|
XML Retrieval
(Half day tutorial)
Instructor: Ricardo Baeza-Yates,
Universidad de Chile
Abstract
This tutorial covers the main concepts related to retrieving information
from data structured in XML. The content is divided in three parts.
The first covers the main concepts of XML, including defining, displaying
and querying XML data. The second part addresses the challenges
of retrieving information from XML data, in particular ranking and
benchmarking. The last part covers indices for structure and their
algorithms, focusing in the trade-off of expressivity vs. efficiency.

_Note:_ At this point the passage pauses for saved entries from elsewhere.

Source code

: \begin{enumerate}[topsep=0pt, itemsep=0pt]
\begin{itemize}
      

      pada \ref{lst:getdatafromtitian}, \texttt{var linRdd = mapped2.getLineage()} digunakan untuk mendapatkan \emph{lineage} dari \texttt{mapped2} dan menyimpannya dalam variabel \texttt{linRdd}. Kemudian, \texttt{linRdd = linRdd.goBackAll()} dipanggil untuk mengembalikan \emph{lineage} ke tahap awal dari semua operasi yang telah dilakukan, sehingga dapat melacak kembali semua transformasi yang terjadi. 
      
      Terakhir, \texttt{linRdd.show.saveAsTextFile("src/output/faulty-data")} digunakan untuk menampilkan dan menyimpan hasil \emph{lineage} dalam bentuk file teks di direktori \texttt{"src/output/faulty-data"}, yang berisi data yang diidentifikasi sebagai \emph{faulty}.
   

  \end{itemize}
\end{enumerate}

Along the tutorial the state of the art of the above issues is emphasized,
including current available software.
Introduction
XML is becoming the de facto data standard for the Web. XML query
languages, through the proposed Xquery language, combines SQL with
concepts from OO databases and information retrieval. Hence, it
is an important topic for IR and DB researchers. However, little
is known about expressivity of the language versus the efficiency
of feasible implementation, which is related to structured text
models and results on the last years.
Contents
The first part is devoted to XML standards including the main concepts
of XML, namespaces, DTDs and schemas, as well as XML software.
The second part is focused in XML Query Languages, including the
history of the development of them. That includes Xpath and Xquery.
The third part covers structured text models and their relation
to XML. We compare their expressivity and efficiency and show that
can be used to implement XML query languages. We also give two examples
of indices for XML.
The last part includes XML retrieval evaluation and the different
techniques that haveing used in the INEX initiative.
|